▶ _Work item_
Copy out each line of the listing below in which the string "cual" occurs.

▶ _Supplied data_
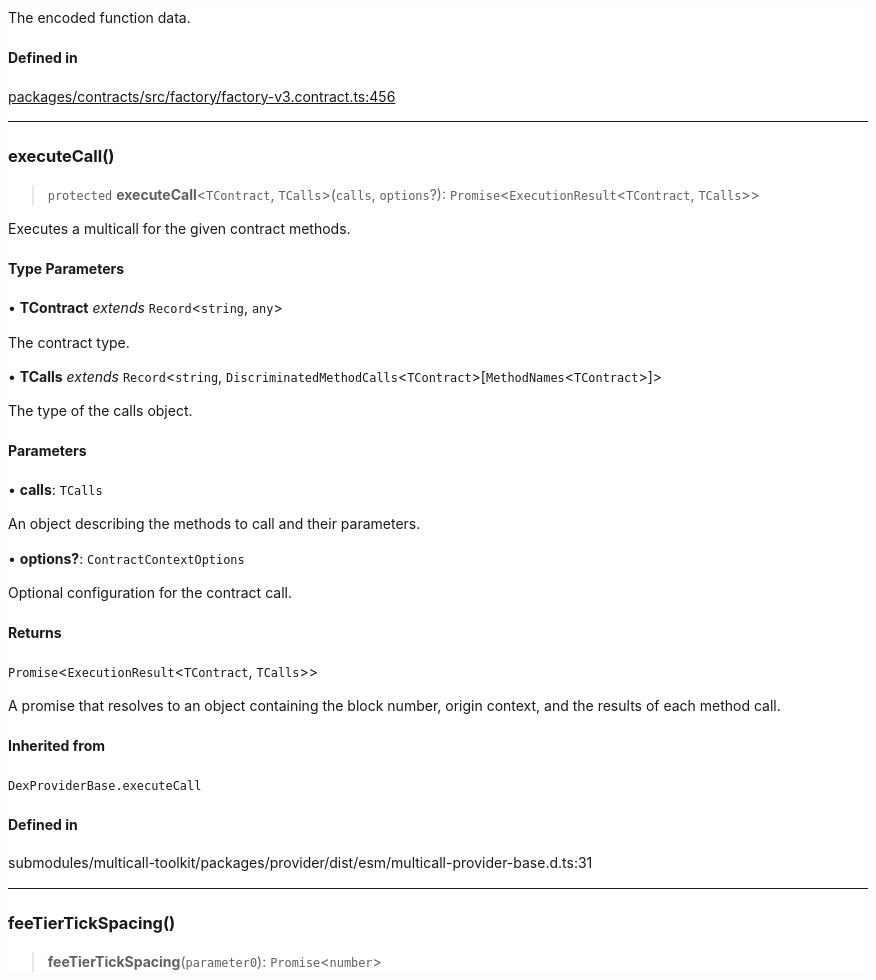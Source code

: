 The encoded function data.

#### Defined in

[packages/contracts/src/factory/factory-v3.contract.ts:456](https://github.com/niZmosis/dex-toolkit/blob/3d8b41b44787b30fbea5de3ab4737662ffb61bc8/packages/contracts/src/factory/factory-v3.contract.ts#L456)

***

### executeCall()

> `protected` **executeCall**\<`TContract`, `TCalls`\>(`calls`, `options`?): `Promise`\<`ExecutionResult`\<`TContract`, `TCalls`\>\>

Executes a multicall for the given contract methods.

#### Type Parameters

• **TContract** *extends* `Record`\<`string`, `any`\>

The contract type.

• **TCalls** *extends* `Record`\<`string`, `DiscriminatedMethodCalls`\<`TContract`\>\[`MethodNames`\<`TContract`\>\]\>

The type of the calls object.

#### Parameters

• **calls**: `TCalls`

An object describing the methods to call and their parameters.

• **options?**: `ContractContextOptions`

Optional configuration for the contract call.

#### Returns

`Promise`\<`ExecutionResult`\<`TContract`, `TCalls`\>\>

A promise that resolves to an object containing the block number,
         origin context, and the results of each method call.

#### Inherited from

`DexProviderBase.executeCall`

#### Defined in

submodules/multicall-toolkit/packages/provider/dist/esm/multicall-provider-base.d.ts:31

***

### feeTierTickSpacing()

> **feeTierTickSpacing**(`parameter0`): `Promise`\<`number`\>
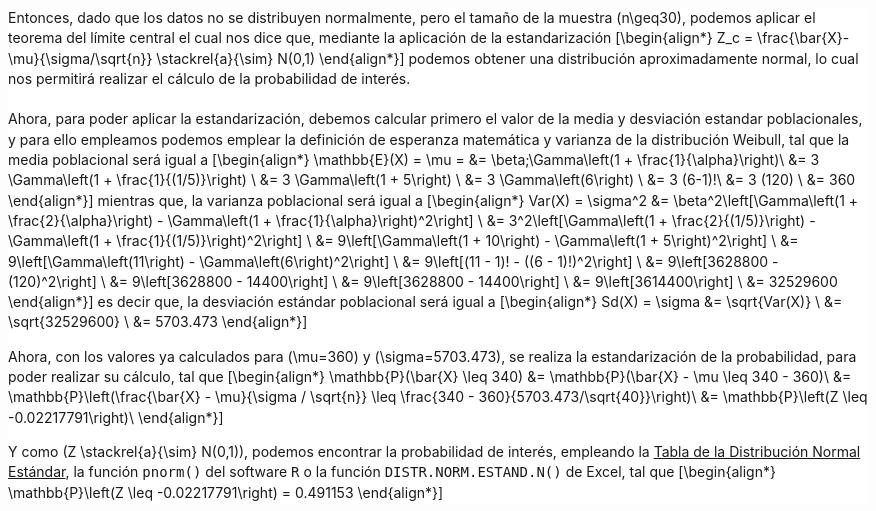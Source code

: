 Entonces, dado que los datos no se distribuyen normalmente, pero el
tamaño de la muestra \(n\geq30\), podemos aplicar el teorema del límite
central el cual nos dice que, mediante la aplicación de la
estandarización \[\begin{align*}
Z_c = \frac{\bar{X}-\mu}{\sigma/\sqrt{n}} \stackrel{a}{\sim} N(0,1)
\end{align*}\] podemos obtener una distribución aproximadamente normal,
lo cual nos permitirá realizar el cálculo de la probabilidad de
interés.<br> <br> Ahora, para poder aplicar la estandarización, debemos
calcular primero el valor de la media y desviación estandar
poblacionales, y para ello empleamos podemos emplear la definición de
esperanza matemática y varianza de la distribución Weibull, tal que la
media poblacional será igual a \[\begin{align*}
\mathbb{E}(X) = \mu = &= \beta\;\Gamma\left(1 + \frac{1}{\alpha}\right)\\
                      &= 3 \Gamma\left(1 + \frac{1}{(1/5)}\right) \\
                      &= 3 \Gamma\left(1 + 5\right) \\
                      &= 3 \Gamma\left(6\right) \\
                      &= 3 (6-1)!\\
                      &= 3 (120) \\
                      &= 360
\end{align*}\] mientras que, la varianza poblacional será igual a
\[\begin{align*}
Var(X) = \sigma^2 &= \beta^2\left[\Gamma\left(1 + \frac{2}{\alpha}\right) - \Gamma\left(1 + \frac{1}{\alpha}\right)^2\right] \\
                  &= 3^2\left[\Gamma\left(1 + \frac{2}{(1/5)}\right) - \Gamma\left(1 + \frac{1}{(1/5)}\right)^2\right] \\
                  &= 9\left[\Gamma\left(1 + 10\right) - \Gamma\left(1 + 5\right)^2\right] \\
                  &= 9\left[\Gamma\left(11\right) - \Gamma\left(6\right)^2\right] \\
                  &= 9\left[(11 - 1)! - ((6 - 1)!)^2\right] \\
                  &= 9\left[3628800 - (120)^2\right] \\
                  &= 9\left[3628800 - 14400\right] \\
                  &= 9\left[3628800 - 14400\right] \\
                  &= 9\left[3614400\right] \\
                  &= 32529600
\end{align*}\] es decir que, la desviación estándar poblacional será
igual a \[\begin{align*}
Sd(X) = \sigma &= \sqrt{Var(X)} \\
               &= \sqrt{32529600} \\
               &= 5703.473
\end{align*}\]

Ahora, con los valores ya calculados para \(\mu=360\) y
\(\sigma=5703.473\), se realiza la estandarización de la probabilidad,
para poder realizar su cálculo, tal que \[\begin{align*}
\mathbb{P}(\bar{X} \leq 340) &= \mathbb{P}(\bar{X} - \mu \leq 340 - 360)\\
                             &= \mathbb{P}\left(\frac{\bar{X} - \mu}{\sigma / \sqrt{n}} \leq \frac{340 - 360}{5703.473/\sqrt{40}}\right)\\
                             &= \mathbb{P}\left(Z \leq -0.02217791\right)\\
\end{align*}\]

Y como \(Z \stackrel{a}{\sim} N(0,1)\), podemos encontrar la
probabilidad de interés, empleando la
<a href="https://github.com/jiperezga/jiperezga.github.io/raw/master/Dataset/Documentos/DistNormEst.pdf">Tabla
de la Distribución Normal Estándar</a>, la función <tt>pnorm()</tt> del
software <tt>R</tt> o la función <tt>DISTR.NORM.ESTAND.N()</tt> de
Excel, tal que \[\begin{align*}
\mathbb{P}\left(Z \leq -0.02217791\right) = 0.491153
\end{align*}\]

▶ _Task solution_
central el cual nos dice que, mediante la aplicación de la
lo cual nos permitirá realizar el cálculo de la probabilidad de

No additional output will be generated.